Friday, July 11, 2008

How to find creative ideas

Discover inspiring creative ideas through simple research.
By Alan Sharpe

Should you spend three weeks writing a headline? Probably.

When David Ogilvy landed the Rolls-Royce account, he spent three weeks learning about the car. In his reading, Ogilvy came across this statement, written by an engineer: "At sixty miles an hour, the loudest noise comes from the electric clock." Ogilvy made that elusive fact the headline for what became the most famous car advertisement of all time.

All great ads contain a big idea well executed. But how can you find that elusive big idea for the product or service you are promoting? Through exhaustive research.

Learn first-hand
  • If it's a cruise, take it. If it's a car, drive it. If it's a drink, swig it. If the shoe fits, wear it.
  • Visit the plant.
  • Work in the store.
  • Read the label. What, exactly, is anti-bacterial fluoride? And why should your prospective customers care?

Ask questions
  • Talk to customers. Why do they buy the product or service?
  • Schmooze with dealers and distributors. How does your product compare with competing products? Advantages and disadvantages? What single benefit motivates customers to gladly hand over their cash?
  • Sit behind the one-way mirror during focus groups. Participants often say things that you can take word-for-word and turn into winning headlines and subheads, even a big idea itself.
  • Talk to salespeople who move the product for a living. They usually have the best grasp on what differentiates the product in their marketplace.

That's what Rosser Reeves did when he worked at Ted Bates & Co. on the M&M Candies account. He interviewed the president, John MacNamara. Only after careful questioning did Reeves discover that the big idea for M&M's was inherent in the product. M&M's were the only candy in America that had chocolate surrounded by a sugar shell. Thus was born the memorable (and profitable) positioning line, "M&M candies melt in your mouth, not in your hand."

Study the literature

  • Read the marketing plan–how does your product or service stand out from competing offerings?
  • Read the company annual report–look for pithy testimonials from satisfied customers.
  • Read articles about the company. What does the trade press say about your features and benefits? customer service? reliability? warranty? reputation?
  • Read questionnaires and surveys conducted with customers and partners. Why are they satisfied? or peeved? What can your advertising do to change that?
  • Read the ads, brochures and sales letters produced by your competitors. How do they position themselves against what you are offering. What can you do in response?

Bud Robbins had well-known competitors. He worked for an ad agency on the Aeolian Piano Company account. The national sales manager for the firm explained to Robbins that the only real difference between an Aeolian grand piano and a comparably priced Steinway or Baldwin was the shipping weight–the Aeolian was heavier. Robbins asked why. "The Capo d’astro bar," replied the sales manager, who proceeded to crawl under the piano, and point to a metallic bar fixed across the harp and bearing down on the highest octaves.

"It takes 50 years before the harp in the piano warps," said the sale manager. "That's when the Capo d'astro bar goes to work. It prevents the warping."

Robbins took that product feature and made it the differentiator in his first ad, which was so successful that it created a six-year wait between order and delivery.

Study the category
  • Visit libraries and bookstores.
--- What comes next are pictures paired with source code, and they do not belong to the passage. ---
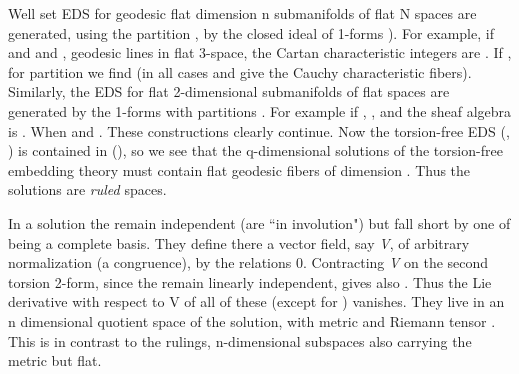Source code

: \documentclass[a4paper,a4paper]{article}
\begin{document}
   Well set EDS for geodesic flat dimension n submanifolds of flat
N spaces are generated,  using the partition \coordHE{},  by the closed ideal
of 1-forms \coordHE{}).
For example,  if \coordHE{} and \coordHE{} and \coordHE{},   geodesic lines in
flat 3-space,  the Cartan characteristic integers are
\coordHE{}.  If \coordHE{},  for partition \coordHE{} we find \coordHE{} (in all cases \coordHE{} and
\coordHE{}
give the Cauchy characteristic fibers).  Similarly,  the EDS for flat
2-dimensional submanifolds of flat \coordHE{} spaces are generated by the 1-forms 
with partitions \coordHE{}.  For example if \coordHE{}, \coordHE{},  and  the sheaf
algebra is \coordHE{}. When \coordHE{} and \coordHE{}.  These
constructions clearly continue.  Now the torsion-free EDS
(\coordHE{},  \coordHE{}) is contained in (\coordHE{}), so we see that the q-dimensional solutions of the torsion-free
embedding theory must contain flat geodesic fibers of dimension \coordHE{}.  Thus 
the solutions are {\itshape ruled }spaces.

        In a solution the \coordHE{} remain independent (are
``in involution") but fall short by one of being a complete basis.  They
define there a vector  field,  say {\itshape V},  of arbitrary normalization (a
congruence),  by the relations   \coordHE{}{\itshape
 } \myHighlight{\(=\)}\coordHE{}  \coordHE{} \myHighlight{\(=\)}\coordHE{} {\itshape  }\coordHE{}\myHighlight{\( \)}\coordHE{}\myHighlight{\(=\)}\coordHE{}  0.
 Contracting {\itshape V} on the second torsion 2-form,  since the 
\coordHE{} remain linearly independent,  gives also \coordHE{}.  Thus the Lie derivative with respect to V of all of
these (except for \coordHE{}) vanishes.  They live in an
n dimensional quotient space of the solution,  with metric \coordHE{} and Riemann tensor \coordHE{}.  This is in contrast to the rulings,
n-dimensional subspaces also carrying the metric  \coordHE{} but flat.
\end{document}

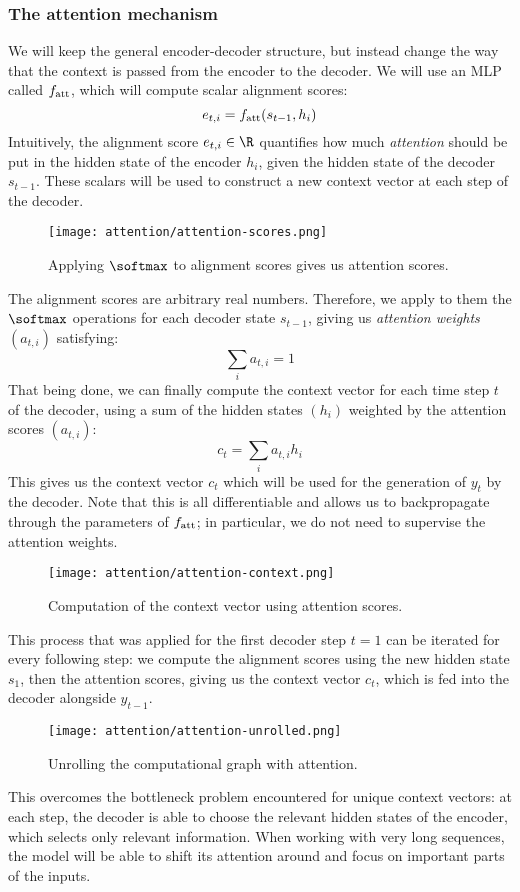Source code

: \subsubsection{The attention mechanism}
We will keep the general encoder-decoder structure, but instead change the way that the context is passed from the encoder to the decoder. We will use an MLP called $f_{\textnormal{att}}$, which will compute scalar alignment scores:
\begin{equation*}
    e_{t,i} = f_{\textnormal{att}}(s_{t-1}, h_i)
\end{equation*}
Intuitively, the alignment score $e_{t,i}\in\R$ quantifies how much \emph{attention} should be put in the hidden state of the encoder $h_i$, given the hidden state of the decoder $s_{t-1}$. These scalars will be used to construct a new context vector at each step of the decoder.

\begin{figure}[H]
    \centering
    \texttt{[image: attention/attention-scores.png]}
    \caption{Applying $\softmax$ to alignment scores gives us attention scores.}
\end{figure}

The alignment scores are arbitrary real numbers. Therefore, we apply to them the $\softmax$ operations for each decoder state $s_{t-1}$, giving us \emph{attention weights} $(a_{t,i})$ satisfying:
\begin{equation*}
    \sum_i a_{t,i} = 1 
\end{equation*}
That being done, we can finally compute the context vector for each time step $t$ of the decoder, using a sum of the hidden states $(h_i)$ weighted by the attention scores $(a_{t,i})$:
\begin{equation*}
    c_t = \sum_i a_{t,i} h_i
\end{equation*}
This gives us the context vector $c_t$ which will be used for the generation of $y_t$ by the decoder. Note that this is all differentiable and allows us to backpropagate through the parameters of $f_{\textnormal{att}}$; in particular, we do not need to supervise the attention weights.
\begin{figure}[H]
    \centering
    \texttt{[image: attention/attention-context.png]}
    \caption{Computation of the context vector using attention scores.}
\end{figure}
This process that was applied for the first decoder step $t=1$ can be iterated for every following step: we compute the alignment scores using the new hidden state $s_1$, then the attention scores, giving us the context vector $c_t$, which is fed into the decoder alongside $y_{t-1}$.
\begin{figure}[H]
    \centering
    \texttt{[image: attention/attention-unrolled.png]}
    \caption{Unrolling the computational graph with attention.}
\end{figure}
This overcomes the bottleneck problem encountered for unique context vectors: at each step, the decoder is able to choose the relevant hidden states of the encoder, which selects only relevant information. When working with very long sequences, the model will be able to shift its attention around and focus on important parts of the inputs.

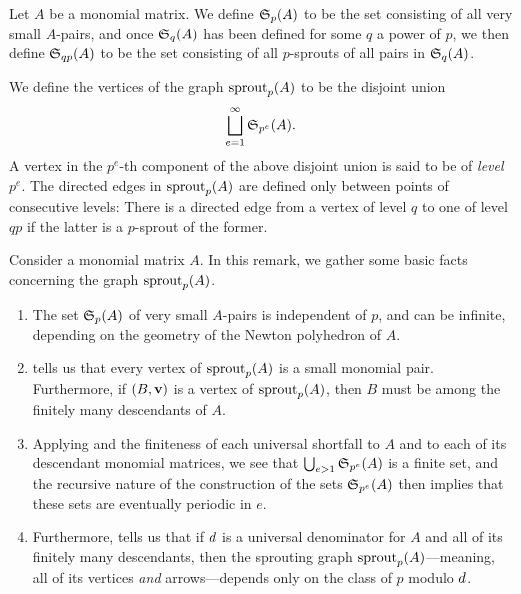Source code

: \documentclass{amsart}
\begin{document}
\begin{definition}
   Let $A$ be a monomial matrix.
   We define $\mathfrak{S}_p(A)$ to be the set consisting of all very small $A$-pairs, and once $\mathfrak{S}_q(A)$ has been defined for some $q$ a power of $p$, we then define $\mathfrak{S}_{qp}(A)$ to be the set consisting of all $p$-sprouts of all pairs in $\mathfrak{S}_q(A)$.

   We define the vertices of the graph $\operatorname{sprout}_p(A)$ to be the disjoint union
   \[ \bigsqcup_{e=1}^{\infty} \mathfrak{S}_{p^e}(A). \]
   A vertex in the $p^e$-th component of the above disjoint union is said to be of \emph{level} $p^e$.
   The directed edges in $\operatorname{sprout}_p(A)$ are defined only between points of consecutive levels:
   There is a directed edge from a vertex of level $q$ to one of level $qp$ if the latter is a $p$-sprout of the former.
\end{definition}

\begin{remark}
   \label{elementary1: R}
   Consider a monomial matrix $A$.
   In this remark, we gather some basic facts concerning the graph $\operatorname{sprout}_p(A)$.
\begin{enumerate}
\item The set $\mathfrak{S}_p(A)$ of very small $A$-pairs is independent of $p$, and can be infinite, depending on the geometry of the Newton polyhedron of $A$.

\item \label{elementary1 small pairs}  tells us that every vertex of $\operatorname{sprout}_p(A)$ is a small monomial pair.  Furthermore, if $(B,\mathbf{v})$ is a vertex of $\operatorname{sprout}_p(A)$, then $B$ must be among the finitely many descendants of $A$.

\item \label{elementary1 periodic in e} Applying  and the finiteness of each universal shortfall to $A$ and to each of its descendant monomial matrices, we see that $\bigcup_{e>1} \mathfrak{S}_{p^e}(A)$ is a finite set, and the recursive nature of the construction of the sets $\mathfrak{S}_{p^e}(A)$ then implies that these sets are eventually periodic in $e$.

\item \label{elementary1 periodic in p} Furthermore,  tells us that if $d$ is a universal denominator for $A$ and all of its finitely many descendants, then the sprouting graph  $\operatorname{sprout}_p(A)$---meaning, all of its vertices \emph{and} arrows---depends only on the class of $p$ modulo $d$.
\end{enumerate}
\end{remark}
\end{document}
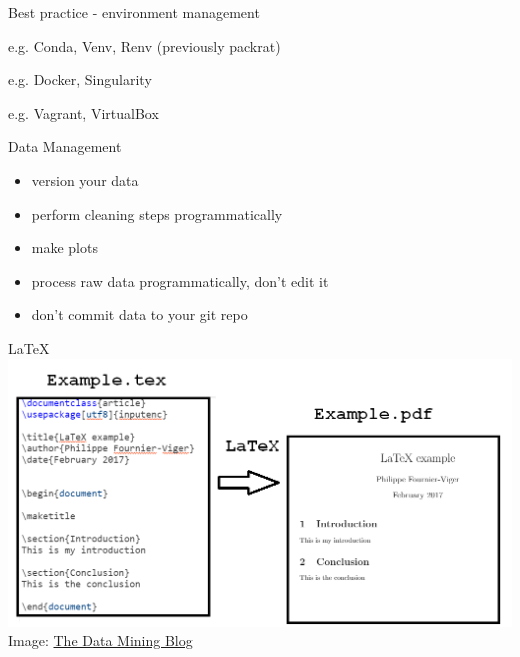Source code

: \documentclass{beamer} %
\begin{document}
  \begin{frame}{Best practice - environment management}
    \begin{tcolorbox}[skin=beamer,adjusted title=Virtual environments]
      e.g. Conda, Venv, Renv (previously packrat)
    \end{tcolorbox}
    \begin{tcolorbox}[skin=beamer,adjusted title=Containers]
      e.g. Docker, Singularity
    \end{tcolorbox}
    \begin{tcolorbox}[skin=beamer,adjusted title=Virtual Machines]
      e.g. Vagrant,  VirtualBox
    \end{tcolorbox}    
  \end{frame}

  \begin{frame}[label=DATA]{Data Management}
    \begin{itemize}
      \item version your data
      \item perform cleaning steps programmatically
      \item make plots
      \item process raw data programmatically, don't edit it
      \item don't commit data to your git repo
    \end{itemize}
  \end{frame}

  \begin{frame}[label=LATEX]{\LaTeX}
    \includegraphics[width=\textwidth]{latex_example.png}
    \tiny
    Image: \href{https://data-mining.philippe-fournier-viger.com/using-latex-for-writing-research-papers/}{The Data Mining Blog}
  \end{frame}
\end{document}
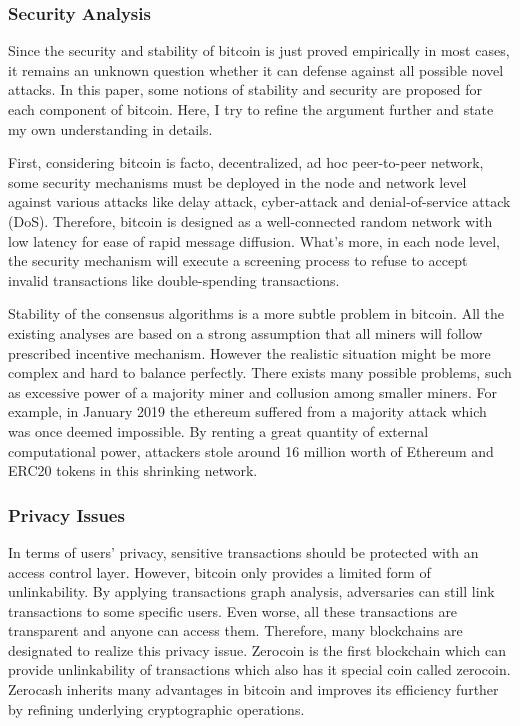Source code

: \documentclass[conference]{IEEEtran}
\begin{document}
\subsubsection{Security Analysis}
Since the security and stability of bitcoin is just proved empirically in most cases, it remains an unknown question whether it can defense against all possible novel attacks.
%
In this paper, some notions of stability and security are proposed for each component of bitcoin. Here, I try to refine the argument further and state my own understanding in details.

First, considering bitcoin is facto, decentralized, ad hoc peer-to-peer network, some security mechanisms must be deployed in the node and network level against various attacks like delay attack, cyber-attack and denial-of-service attack (DoS).
%
Therefore, bitcoin is designed as a well-connected random network with low latency for ease of rapid message diffusion. 
%
What's more, in each node level, the security mechanism will execute a screening process to refuse to accept invalid transactions like double-spending transactions.

Stability of the consensus algorithms is a more subtle problem in bitcoin.
%
All the existing analyses are based on a strong assumption that all miners will follow prescribed incentive mechanism.
%
However the realistic situation might be more complex and hard to balance perfectly.
%
There exists many possible problems, such as excessive power of a majority miner and collusion among smaller miners.
%
For example, in January 2019 the ethereum\cite{wood2014ethereum} suffered from a majority attack which was once deemed impossible.
%
By renting a great quantity of external computational power, attackers stole around 16 million worth of Ethereum and ERC20 tokens in this shrinking network.

\subsubsection{Privacy Issues}
In terms of users' privacy, sensitive transactions should be protected with an access control layer. 
%
However, bitcoin only provides a limited form of unlinkability.
%
By applying transactions graph analysis, adversaries can still link transactions to some specific users.
%
Even worse, all these transactions are transparent and anyone can access them.
%
Therefore, many blockchains are designated to realize this privacy issue. 
%
Zerocoin\cite{miers2013zerocoin} is the first blockchain which can provide unlinkability of transactions which also has it special coin called zerocoin.
%
Zerocash\cite{sasson2014zerocash} inherits many advantages in bitcoin and improves its efficiency further by refining underlying cryptographic operations.
\end{document}
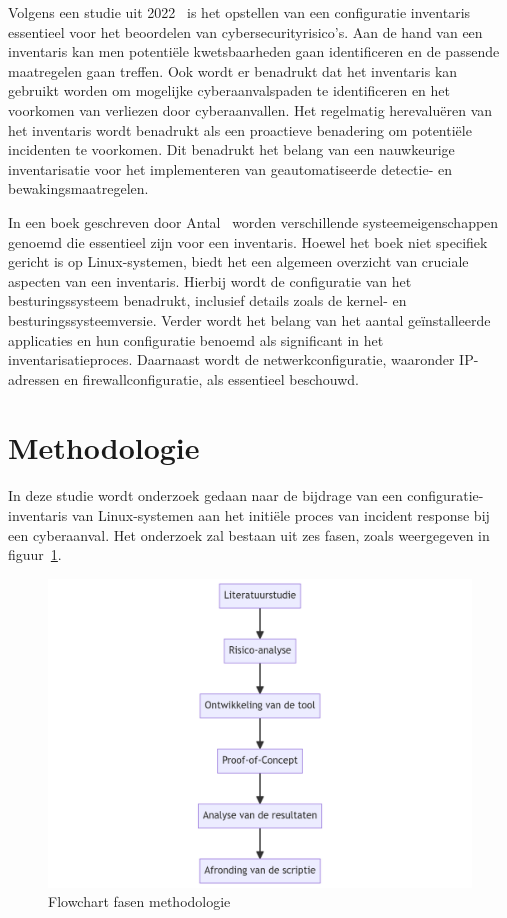 Volgens een studie uit 2022~\autocite{Kotenko2022} is het opstellen van een configuratie inventaris essentieel voor het beoordelen van cybersecurityrisico's.
Aan de hand van een inventaris kan men potenti\"ele kwetsbaarheden gaan identificeren en de passende maatregelen gaan treffen.
Ook wordt er benadrukt dat het inventaris kan gebruikt worden om mogelijke cyberaanvalspaden te identificeren en het voorkomen van verliezen door cyberaanvallen.
Het regelmatig herevalu\"eren van het inventaris wordt benadrukt als een proactieve benadering om potenti\"ele incidenten te voorkomen.
Dit benadrukt het belang van een nauwkeurige inventarisatie voor het implementeren van geautomatiseerde detectie- en bewakingsmaatregelen.

In een boek geschreven door Antal~\autocite{Antal2010} worden verschillende systeemeigenschappen genoemd die essentieel zijn voor een inventaris.
Hoewel het boek niet specifiek gericht is op Linux-systemen, biedt het een algemeen overzicht van cruciale aspecten van een inventaris.
Hierbij wordt de configuratie van het besturingssysteem benadrukt, inclusief details zoals de kernel- en besturingssysteemversie.
Verder wordt het belang van het aantal geïnstalleerde applicaties en hun configuratie benoemd als significant in het inventarisatieproces.
Daarnaast wordt de netwerkconfiguratie, waaronder IP-adressen en firewallconfiguratie, als essentieel beschouwd.

\section{Methodologie}%
\label{sec:methodologie}

In deze studie wordt onderzoek gedaan naar de bijdrage van een configuratie-inventaris van Linux-systemen aan het initi\"ele proces van incident response bij een cyberaanval.
Het onderzoek zal bestaan uit zes fasen, zoals weergegeven in figuur~\ref{fig:flowchart}.

\begin{figure}[h!]
    \includegraphics[width=.49\textwidth]
    {graphics/methodologie_flowchart.png}
    \caption{\label{fig:flowchart}Flowchart fasen methodologie}
\end{figure}


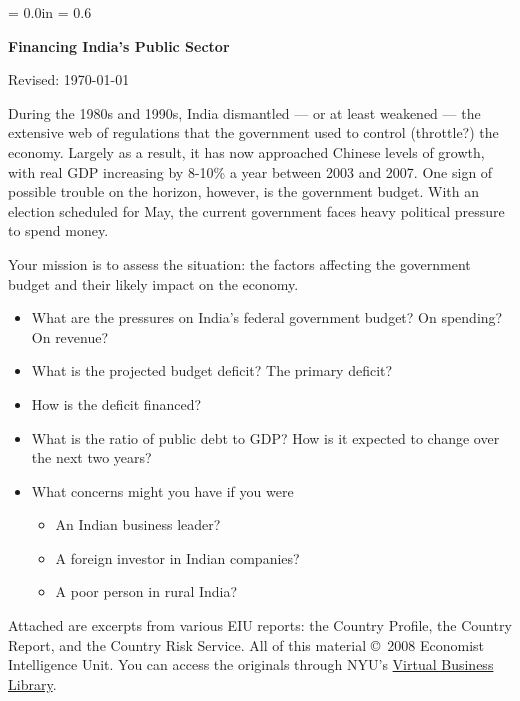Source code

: \documentclass[letterpaper,12pt]{article}
\def\HeadName{Financing India's Public Sector}
\begin{document}
\parindent = 0.0in
\parskip = 0.6\bigskipamount
\thispagestyle{empty}%
\Head

\centerline{\large \bf \HeadName}%
\centerline{Revised:  \today}

\bigskip
During the 1980s and 1990s, 
India dismantled --- or at least weakened --- 
the extensive web of regulations 
that the government used to control (throttle?) the economy.
Largely as a result, it has now approached Chinese levels of growth, 
with real GDP increasing by 8-10\% a year between 2003 and 2007.
One sign of possible trouble on the horizon, however, is 
the government budget.
With an election scheduled for May,
the current government faces heavy political pressure 
to spend money.  

Your mission is to assess the situation:
the factors affecting the government budget 
and their likely impact on the economy.  
%
\begin{itemize}
\item What are the pressures on India's federal government budget?  
On spending?  On revenue?  
\item What is the projected budget deficit?  The primary deficit? 
\item How is the deficit financed?   
\item What is the ratio of public debt to GDP? 
How is it expected to change over the next two years?
\item What concerns might you have if you were
\begin{itemize}
\item An Indian business leader?  
\item A foreign investor in Indian companies?
\item A poor person in rural India?
\end{itemize}
\end{itemize}


Attached are excerpts from various EIU reports:
the Country Profile, the Country Report, and the Country Risk Service.
All of this material \copyright \ 2008 Economist Intelligence Unit. 
You can access the originals through NYU's 
\href{http://library.nyu.edu/vbl/}
{Virtual Business Library}.


\end{document}

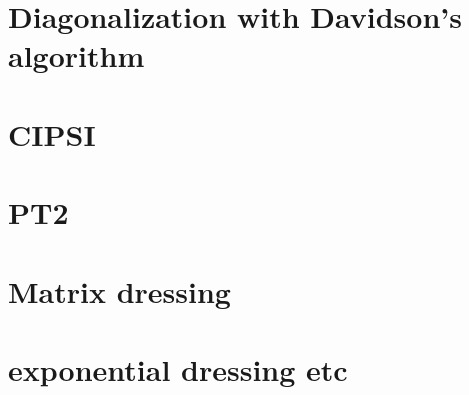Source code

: \documentclass[12pt,a4paper]{report}
\begin{document}
\chapter{Diagonalization with Davidson's algorithm}
\minitoc


\chapter{CIPSI}
\minitoc


\chapter{PT2}
\minitoc



\chapter{Matrix dressing}
\minitoc



\chapter{exponential dressing etc}





\end{document}
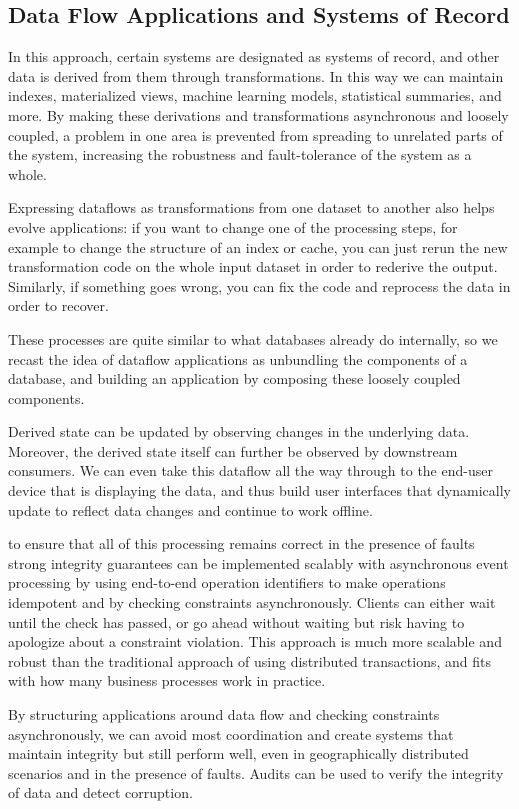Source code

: \documentclass{article}
\begin{document}
    \subsection{Data Flow Applications and Systems of Record }
    In this approach, certain systems are designated as systems of record, and other data is derived from them through transformations. In this way we can maintain indexes, materialized views, machine learning models, statistical summaries, and more. By making these derivations and transformations asynchronous and loosely coupled, a problem in one area is prevented from spreading to unrelated parts of the system, increasing the robustness and fault-tolerance of the system as a whole.

    Expressing dataflows as transformations from one dataset to another also helps evolve applications: if you want to change one of the processing steps, for example to change the structure of an index or cache, you can just rerun the new transformation code on the whole input dataset in order to rederive the output. Similarly, if something goes wrong, you can fix the code and reprocess the data in order to recover.

    These processes are quite similar to what databases already do internally, so we recast the idea of dataflow applications as unbundling the components of a database, and building an application by composing these loosely coupled components.

    Derived state can be updated by observing changes in the underlying data. Moreover, the derived state itself can further be observed by downstream consumers. We can even take this dataflow all the way through to the end-user device that is displaying the data, and thus build user interfaces that dynamically update to reflect data changes and continue to work offline.
    
    to ensure that all of this processing remains correct in the presence of faults strong integrity guarantees can be implemented scalably with asynchronous event processing by using end-to-end operation identifiers to make operations idempotent and by checking constraints asynchronously. Clients can either wait until the check has passed, or go ahead without waiting but risk having to apologize about a constraint violation. This approach is much more scalable and robust than the traditional approach of using distributed transactions, and fits with how many business processes work in practice.
    
    By structuring applications around data flow and checking constraints asynchronously, we can avoid most coordination and create systems that maintain integrity but still perform well, even in geographically distributed scenarios and in the presence of faults. Audits can be used to verify the integrity of data and detect corruption.
\end{document}
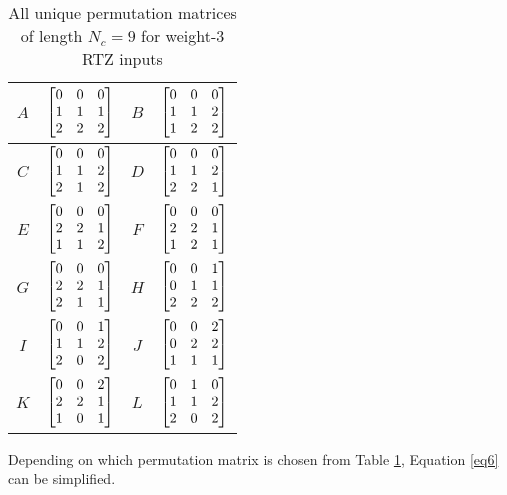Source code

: \documentclass[11pt, oneside, dvipdfmx]{book}
\begin{document}
\begin{table}[h!]
\centering
\begin{tabular}{|c || c  |c  ||c  |} 
 \hline
 $A$ & $\begin{bmatrix} 0 & 0 & 0 \cr 1 & 1 & 1 \cr 2 & 2 & 2\end{bmatrix}$ 
  &
 $B$ & $\begin{bmatrix}0 & 0 & 0 \cr 1 & 1 & 2 \cr 1 & 2 & 2\end{bmatrix}$\\ 
 \hline
$C$ & $\begin{bmatrix}0 & 0 & 0 \cr 1 & 1 & 2 \cr 2 & 1 & 2\end{bmatrix}$ 
 &
$D$ & $\begin{bmatrix}0 & 0 & 0 \cr 1 & 1 & 2 \cr 2 & 2 & 1\end{bmatrix}$\\ 
 \hline
 $E$ & $\begin{bmatrix}0 & 0 & 0 \cr 2 & 2 & 1 \cr 1 & 1 & 2\end{bmatrix}$ 
 &
 $F$ & $\begin{bmatrix}0 & 0 & 0 \cr 2 & 2 & 1 \cr 1 & 2 & 1\end{bmatrix}$\\ 
 \hline
 $G$ & $\begin{bmatrix}0 & 0 & 0 \cr 2 & 2 & 1 \cr 2 & 1 & 1\end{bmatrix}$ 
 &
  $H$ & $\begin{bmatrix}0 & 0 & 1 \cr 0 & 1 & 1 \cr 2 & 2 & 2\end{bmatrix}$\\ 
 \hline
  $I$ & $\begin{bmatrix}0 & 0 & 1 \cr 1 & 1 & 2 \cr 2 & 0 & 2\end{bmatrix}$ 
 &
 $J$ & $\begin{bmatrix}0 & 0 & 2 \cr 0 & 2 & 2 \cr 1 & 1 & 1\end{bmatrix}$\\ 
 \hline
  $K$ & $\begin{bmatrix}0 & 0 & 2 \cr 2 & 2 & 1 \cr 1 & 0 & 1\end{bmatrix}$
 &
  $L$ & $\begin{bmatrix}0 & 1 & 0 \cr 1 & 1 & 2 \cr 2 & 0 & 2\end{bmatrix}$\\ 
 \hline
\end{tabular}
\caption{All unique permutation matrices of length $N_c =9$ for weight-$3$ RTZ inputs}
\label{tb2}
\end{table}

Depending on which permutation matrix is chosen from Table \ref{tb2}, Equation \ref{eq6} can be simplified. 
\end{document}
Review books that describe the category that your product or service occupies. Discover what consumers are doing, what they are buying, and what appeals to them.
  • Read the consumer and trade publications that your target audience reads. Discover the issues that affect their lives, and think of ways to position your product or service to meet those needs.
  • Visit industry websites, looking for changes in consumption and purchasing behaviour that you can capitalize on.
  • Read white papers, looking for technology trends in your industry (the wireless revolution, for example, or the imminent disappearance of 35mm film in favour of digital photography).

You can't jump from nothing to a great idea. You need a springboard. And the best springboard is the information you gather through exhaustive research.